Virginia and Connecticut Slam the Brakes on Imposing California-Style EV Mandates

Back in 2020, California Gov. Gavin Newsom signed into law the California Air Resources Board phase-out plan that would require “100 percent zero-emissions personal use and drayage vehicles by 2035 and as many medium-duty and heavy-duty vehicle applications deemed feasible by 2045.”

The state began phasing in this insanity in 2022. Currently, 11 other states have essentially adopted California’s ludicrous rules: Oregon, New York, Massachusetts, Washington, Vermont, Virginia, Colorado, Maryland, Delaware, New Mexico, and New Jersey.

Earlier this year, Maine was poised to be Lucky 13, but those plans were nixed. Now, Connecticut lawmakers have jettisoned plans to follow California into the energy abyss.

Citing a lack of support for the more aggressive deadline, Connecticut’s Democratic leadership left out California’s mandate to require all new cars to be equipped with electric or plug-in hybrid engine technology by 2035 from the Constitution State’s long-awaited EV bill. This move follows the Biden administration’s decision to defer adoption of the federal EV transition timeline, which is significantly less aggressive than the California plan.“For people that were skeptical that we could meet the harder standard, and then you have the president and the White House saying they cannot meet the lower standard, you can imagine how that caucus would have gone,” Connecticut House speaker Matt Ritter told CT Insider. “It’s like saying, if we can’t hit the 40 mph fastball, how’re we going to hit the 80 mph fastball?”

Furthermore, Virginia Gov. Glenn Youngkin recently announced that his state will slash the breaks on its EV mandate at the end of the year.

“The idea that government should tell people what kind of car they can or can’t purchase is fundamentally wrong,” Youngkin said in a statement. “Virginians deserve the freedom to choose which vehicles best fit the needs of their families and businesses. The law is clear, and I am proud to announce Virginians will no longer be forced to live under this out-of-touch policy.”…Ultimately, California’s more aggressive rules provided the legal justification for Virginia’s withdrawal. Youngkin’s press release claims that H.B. 1965 merely authorized the state to follow Advanced Clean Cars I, the rules in place at the time that went through 2025. “An opinion from Attorney General Jason Miyares confirms the law, as written, does not require Virginia to follow ACC II [the California-based standard that expanded the requirements],” the press release continues. “Therefore, the Commonwealth will follow federal emissions standards on January 1, 2025.”

The citizens of Connecticut and Virginia should be grateful for these moves. RealClearEnergy contributor Duggan Flanakin recently examined the math behind EV use and demonstrated that it simply doesn’t compute.

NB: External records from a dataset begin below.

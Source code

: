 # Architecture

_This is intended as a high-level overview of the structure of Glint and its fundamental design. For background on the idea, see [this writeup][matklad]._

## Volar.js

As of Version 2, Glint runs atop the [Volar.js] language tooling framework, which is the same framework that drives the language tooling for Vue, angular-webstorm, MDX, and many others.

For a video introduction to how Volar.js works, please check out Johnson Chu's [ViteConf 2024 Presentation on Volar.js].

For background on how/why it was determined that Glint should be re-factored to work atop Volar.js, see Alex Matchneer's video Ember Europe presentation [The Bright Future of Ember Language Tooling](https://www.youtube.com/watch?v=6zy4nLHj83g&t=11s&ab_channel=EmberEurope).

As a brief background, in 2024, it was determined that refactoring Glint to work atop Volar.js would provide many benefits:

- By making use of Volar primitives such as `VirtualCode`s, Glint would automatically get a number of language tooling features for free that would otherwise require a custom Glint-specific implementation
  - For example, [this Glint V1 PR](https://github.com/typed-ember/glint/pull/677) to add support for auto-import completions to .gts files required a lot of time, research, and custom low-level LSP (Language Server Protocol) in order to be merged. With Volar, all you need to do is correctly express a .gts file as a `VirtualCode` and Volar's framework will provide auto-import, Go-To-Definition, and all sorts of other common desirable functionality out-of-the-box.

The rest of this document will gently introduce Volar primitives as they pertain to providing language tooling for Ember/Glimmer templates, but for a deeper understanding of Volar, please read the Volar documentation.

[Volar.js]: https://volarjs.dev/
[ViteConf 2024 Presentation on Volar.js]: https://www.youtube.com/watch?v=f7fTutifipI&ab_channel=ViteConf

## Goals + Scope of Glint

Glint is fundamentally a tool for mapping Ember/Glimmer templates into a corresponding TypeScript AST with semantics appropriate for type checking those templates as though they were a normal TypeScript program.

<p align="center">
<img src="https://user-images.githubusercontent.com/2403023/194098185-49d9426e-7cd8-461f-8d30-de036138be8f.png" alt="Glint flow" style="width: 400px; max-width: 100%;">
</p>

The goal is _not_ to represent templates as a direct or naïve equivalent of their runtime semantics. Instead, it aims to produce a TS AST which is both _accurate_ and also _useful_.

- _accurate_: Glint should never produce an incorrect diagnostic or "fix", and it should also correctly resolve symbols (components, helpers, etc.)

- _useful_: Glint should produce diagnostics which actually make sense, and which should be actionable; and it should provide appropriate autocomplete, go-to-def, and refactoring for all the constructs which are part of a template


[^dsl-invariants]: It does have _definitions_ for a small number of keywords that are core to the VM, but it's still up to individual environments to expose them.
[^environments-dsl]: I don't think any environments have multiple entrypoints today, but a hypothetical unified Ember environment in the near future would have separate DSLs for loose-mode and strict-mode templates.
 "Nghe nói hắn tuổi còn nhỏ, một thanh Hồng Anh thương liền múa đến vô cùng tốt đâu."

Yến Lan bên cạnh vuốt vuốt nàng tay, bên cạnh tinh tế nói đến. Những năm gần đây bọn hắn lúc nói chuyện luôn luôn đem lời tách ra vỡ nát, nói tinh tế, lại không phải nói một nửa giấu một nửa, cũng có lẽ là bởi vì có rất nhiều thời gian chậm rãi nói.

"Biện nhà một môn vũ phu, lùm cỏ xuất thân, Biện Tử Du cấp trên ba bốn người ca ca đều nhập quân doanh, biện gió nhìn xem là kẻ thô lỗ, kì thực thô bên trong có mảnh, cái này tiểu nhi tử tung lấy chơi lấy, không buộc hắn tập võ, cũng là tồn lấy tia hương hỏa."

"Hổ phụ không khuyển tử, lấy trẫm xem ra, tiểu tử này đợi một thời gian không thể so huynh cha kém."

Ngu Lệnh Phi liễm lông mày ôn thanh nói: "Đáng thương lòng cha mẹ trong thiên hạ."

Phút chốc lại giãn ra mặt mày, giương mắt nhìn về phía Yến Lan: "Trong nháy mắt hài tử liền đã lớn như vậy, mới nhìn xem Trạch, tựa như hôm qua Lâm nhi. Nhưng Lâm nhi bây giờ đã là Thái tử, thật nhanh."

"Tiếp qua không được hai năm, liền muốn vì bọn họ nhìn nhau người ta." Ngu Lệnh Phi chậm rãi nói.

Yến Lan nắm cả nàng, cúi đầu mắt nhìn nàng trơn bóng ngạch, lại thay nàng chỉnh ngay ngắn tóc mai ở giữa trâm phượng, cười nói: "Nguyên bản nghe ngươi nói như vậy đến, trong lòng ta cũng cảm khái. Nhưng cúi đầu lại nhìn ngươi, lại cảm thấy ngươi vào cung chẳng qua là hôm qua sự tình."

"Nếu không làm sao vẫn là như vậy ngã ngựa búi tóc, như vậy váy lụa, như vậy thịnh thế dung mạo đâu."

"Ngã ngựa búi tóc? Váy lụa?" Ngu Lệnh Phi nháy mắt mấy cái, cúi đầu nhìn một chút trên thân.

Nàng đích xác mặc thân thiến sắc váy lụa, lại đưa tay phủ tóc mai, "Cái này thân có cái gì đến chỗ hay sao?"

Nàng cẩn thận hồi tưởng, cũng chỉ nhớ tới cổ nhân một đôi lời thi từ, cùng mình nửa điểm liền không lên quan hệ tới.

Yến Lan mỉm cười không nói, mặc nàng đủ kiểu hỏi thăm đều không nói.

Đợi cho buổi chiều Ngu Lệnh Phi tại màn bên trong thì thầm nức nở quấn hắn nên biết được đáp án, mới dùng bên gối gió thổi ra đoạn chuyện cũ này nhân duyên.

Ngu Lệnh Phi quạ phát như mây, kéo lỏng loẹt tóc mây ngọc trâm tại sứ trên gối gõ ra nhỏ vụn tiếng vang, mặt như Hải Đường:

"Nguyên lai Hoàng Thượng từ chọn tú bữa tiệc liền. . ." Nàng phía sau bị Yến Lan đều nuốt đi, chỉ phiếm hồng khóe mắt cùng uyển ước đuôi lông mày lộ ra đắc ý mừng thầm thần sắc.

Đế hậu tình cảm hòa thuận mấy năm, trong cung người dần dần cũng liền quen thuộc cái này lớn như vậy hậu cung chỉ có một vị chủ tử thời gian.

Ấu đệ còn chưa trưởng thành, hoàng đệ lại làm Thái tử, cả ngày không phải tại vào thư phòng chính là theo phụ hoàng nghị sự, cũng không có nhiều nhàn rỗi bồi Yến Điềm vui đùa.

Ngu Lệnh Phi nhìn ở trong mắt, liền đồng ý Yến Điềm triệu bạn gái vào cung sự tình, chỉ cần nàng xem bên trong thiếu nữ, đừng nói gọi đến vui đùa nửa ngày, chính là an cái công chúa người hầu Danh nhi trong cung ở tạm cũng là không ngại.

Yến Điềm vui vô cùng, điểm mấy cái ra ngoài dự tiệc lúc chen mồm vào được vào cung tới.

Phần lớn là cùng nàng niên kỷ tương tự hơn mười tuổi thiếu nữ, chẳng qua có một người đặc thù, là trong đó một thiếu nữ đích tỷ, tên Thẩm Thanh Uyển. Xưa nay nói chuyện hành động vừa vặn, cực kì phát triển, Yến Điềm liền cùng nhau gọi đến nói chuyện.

Without an EV in the garage, air conditioning uses nearly a fifth of household electricity, followed by space heating and water heating (a combined 25%). But adding just one home-charged EV changes that calculus dramatically. The EV takes up about 30% ot the much higher total electricity use, dropping the share for all other uses significantly.Two home-charged EVs would eat up nearly half the household’s total electricity usage – and require thousands of dollars to upgrade the house’s electric panel. Today’s 50-kva transformers, which cost about $8,000 each, can power about 60 homes; that number drops closer to 40 if each of those homes houses one electric vehicle, closer to 30 with two EVs using home chargers.For a city with 120,000 homes, which today may require about 2,000 transformers, the addition of 120,000 home-charged electric vehicles means adding 1,000 transformers, about $8 million. But that’s just the tip of the iceberg, because distributing 50 to 100% more household electricity requires generating 50 to 100% more electricity.